At CIFOR, we are clear that doing excellent research is in itself not enough to achieve the impacts we aspire to. So that is why we also emphasize learning. We helped developed a forest faculty in Eastern Congo; we support Indonesian students to acquire Master’s degrees overseas; and we carry out a variety of trainings and prepare educational materials. Learning based on science is the basis for the sustainable future we want.
We also emphasize outreach and engagement. Forestry research is not worth much, unless it is communicated, understood, and ultimately used by many. This, we believe, is also the path to regain a broad trust in science. Post post-truth if you’d like.

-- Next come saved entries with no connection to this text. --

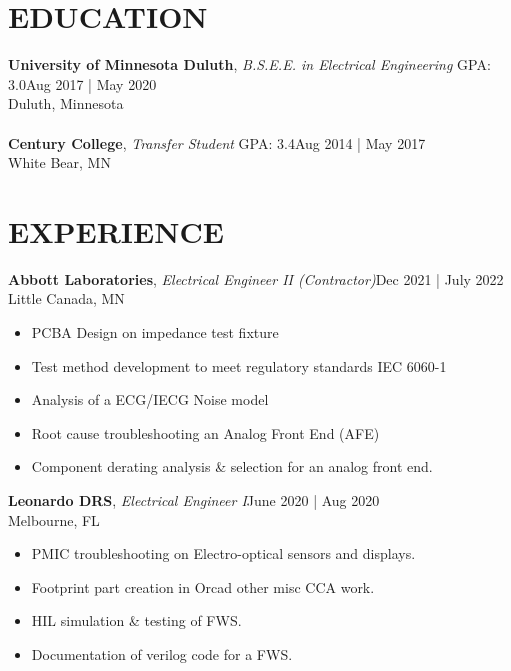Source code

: \documentclass[line,margin]{res}
\begin{document}
\address{machlerjohn@gmail.com | (651) 200-9766 | Minneapolis, MN | machler.xyz}
\begin{resume}
	\vspace{-5mm}
	        
	
	\section{EDUCATION}
	\textbf{University of Minnesota Duluth}, {\sl B.S.E.E. in Electrical Engineering} GPA: 3.0\hfill Aug 2017 | May 2020\\Duluth, Minnesota\\\\
	\textbf{Century College}, {\sl Transfer Student} GPA: 3.4\hfill Aug 2014 | May 2017\\White Bear, MN
	\section{EXPERIENCE}
	\textbf{Abbott Laboratories}, {\sl Electrical Engineer II (Contractor)}\hfill Dec 2021 | July 2022\\Little Canada, MN\\\begin{itemize} \itemsep 3pt
	\item PCBA Design on impedance test fixture
	\item Test method development to meet regulatory standards IEC 6060-1
	\item Analysis of a ECG/IECG Noise model
	\item Root cause troubleshooting an Analog Front End (AFE)
	\item Component derating analysis \& selection for an analog front end.
	\end{itemize}
	\textbf{Leonardo DRS}, {\sl Electrical Engineer I}\hfill June 2020 | Aug 2020\\Melbourne, FL\\\begin{itemize} \itemsep 3pt
	\item PMIC troubleshooting on Electro-optical sensors and displays.
	\item Footprint part creation in Orcad other misc CCA work.
	\item HIL simulation \& testing of FWS.
	\item Documentation of verilog code for a FWS.
	\end{itemize}

\end{resume}
\end{document}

Finally, I want to talk about landscapes and the need for integrated solutions. So much of our future depends on how we manage our landscapes. In the Nordic countries, we share a history of poverty. Many of you recognize this painting from the late 19th century. It’s from Finland, but it could have been Sweden. The situation of poor people living off the land. And in our countries, we made a long journey since then.

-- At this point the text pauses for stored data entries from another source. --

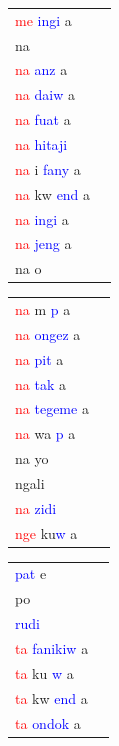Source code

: \documentclass[output=paper,colorlinks,citecolor=brown,
]{langscibook}
\begin{document}
\begin{table}
\begin{minipage}{.24\textwidth}
\begin{tabular}{ll}
\end{tabular}
\end{minipage}
\begin{minipage}{.24\textwidth}
\begin{tabular}{ll} 
\textcolor{red}{me} \textcolor{blue}{ingi} a     \\ 
na   \\
\textcolor{red}{na} \textcolor{blue}{anz} a   \\ 
\textcolor{red}{na} \textcolor{blue}{daiw} a   \\
\textcolor{red}{na} \textcolor{blue}{fuat} a    \\ 
\textcolor{red}{na} \textcolor{blue}{hitaji}  \\
\textcolor{red}{na} i \textcolor{blue}{fany} a   \\ 
\textcolor{red}{na} kw \textcolor{blue}{end} a   \\ 
\textcolor{red}{na} \textcolor{blue}{ingi} a     \\ 
\textcolor{red}{na} \textcolor{blue}{jeng} a      \\
na o  \\
\end{tabular}
\end{minipage}
\begin{minipage}{.24\textwidth}
\begin{tabular}{ll} 
\textcolor{red}{na} m \textcolor{blue}{p} a     \\ 
\textcolor{red}{na} \textcolor{blue}{ongez} a     \\ 
\textcolor{red}{na} \textcolor{blue}{pit} a     \\
\textcolor{red}{na} \textcolor{blue}{tak} a   \\
\textcolor{red}{na} \textcolor{blue}{tegeme} a     \\ 
\textcolor{red}{na} wa \textcolor{blue}{p} a     \\ 
na yo  \\
ngali   \\   
\textcolor{red}{na} \textcolor{blue}{zidi}   \\ 
\textcolor{red}{nge} ku\textcolor{blue}{w} a   \\
\end{tabular}
\end{minipage}
\begin{minipage}{.24\textwidth}
\begin{tabular}{ll} 
\textcolor{blue}{pat} e   \\ 
po   \\
\textcolor{blue}{rudi}   \\
\textcolor{red}{ta} \textcolor{blue}{fanikiw} a    \\ 
\textcolor{red}{ta} ku \textcolor{blue}{w} a   \\
\textcolor{red}{ta} kw \textcolor{blue}{end} a     \\   
\textcolor{red}{ta} \textcolor{blue}{ondok} a   \\   


\end{tabular}
\end{minipage}
\end{table}
\end{document}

The thing is, we still have this reality in many places around the world. This is a recent picture from Brazil, and I’m sure you can see the similarities. So, we can say that if we are to achieve sustainable development, then it is in landscapes we must place our role.

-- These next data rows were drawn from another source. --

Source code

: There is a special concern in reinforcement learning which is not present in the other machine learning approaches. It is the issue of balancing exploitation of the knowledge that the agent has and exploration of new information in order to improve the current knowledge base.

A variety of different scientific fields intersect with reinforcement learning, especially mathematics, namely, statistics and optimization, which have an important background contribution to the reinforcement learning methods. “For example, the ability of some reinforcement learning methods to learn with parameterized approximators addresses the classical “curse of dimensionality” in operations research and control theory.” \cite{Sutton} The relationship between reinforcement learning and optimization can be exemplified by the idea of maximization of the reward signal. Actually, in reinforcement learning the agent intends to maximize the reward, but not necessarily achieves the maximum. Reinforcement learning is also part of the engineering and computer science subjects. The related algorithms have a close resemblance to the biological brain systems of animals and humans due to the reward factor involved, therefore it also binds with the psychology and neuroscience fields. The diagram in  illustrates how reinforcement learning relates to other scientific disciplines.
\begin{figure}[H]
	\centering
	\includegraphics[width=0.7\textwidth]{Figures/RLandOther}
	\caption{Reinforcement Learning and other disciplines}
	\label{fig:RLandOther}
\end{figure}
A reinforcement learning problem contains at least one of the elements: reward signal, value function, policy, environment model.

We have a tendency to isolate sectors as experts. And to isolate institutions. But in the landscapes, the solutions must come together across agriculture, forestry, mining, energy, water, finance, infrastructure, tenure, rights and law. And we don’t seem to pay enough attention on how this integration is to happen.
And actually, real landscapes are where our science and research can become the most useful for people. This is why integrated landscape approaches has become an important foundation for CIFOR’s work. We challenge the conventional institutional fragmentation and seek new ways of collaborating and discovering opportunities and solutions.
It’s not always easy. Habits, safety and comfort in our own subjects, our own sectors, our own institutions, may make us feel threatened. The roots are deep. So we need to work in new partnerships. CIFOR is leading the Global Landscapes Forum, which has just become a platform for thousands of partners from every sector and walk of life.
We want to advance sustainable landscapes. In the next five years, we aim to reach and involve one billion people as a global community of landscapes. We think, that like the World Economic Forum, the Global Landscapes Forum is on track to become a major positive factor for sustainable development founded in research and focusing on local priorities.
So, your Majesties, Excellencies, it’s been a privilege to share some thoughts about the breadth and diversity of forestry. It’s also a privilege to work with all members of the CIFOR global team to really make a difference that counts, proving how forestry and landscapes can enhance the environment and well-being for all. Thank you very much.
*CIFOR and Sweden have strong ties, from the founding of CIFOR in 1993 by Sweden, Switzerland, Australia, and the USA, together with the government of Indonesia, to CIFOR’s current Director General Dr. Peter Holmgren, who is a Swedish national.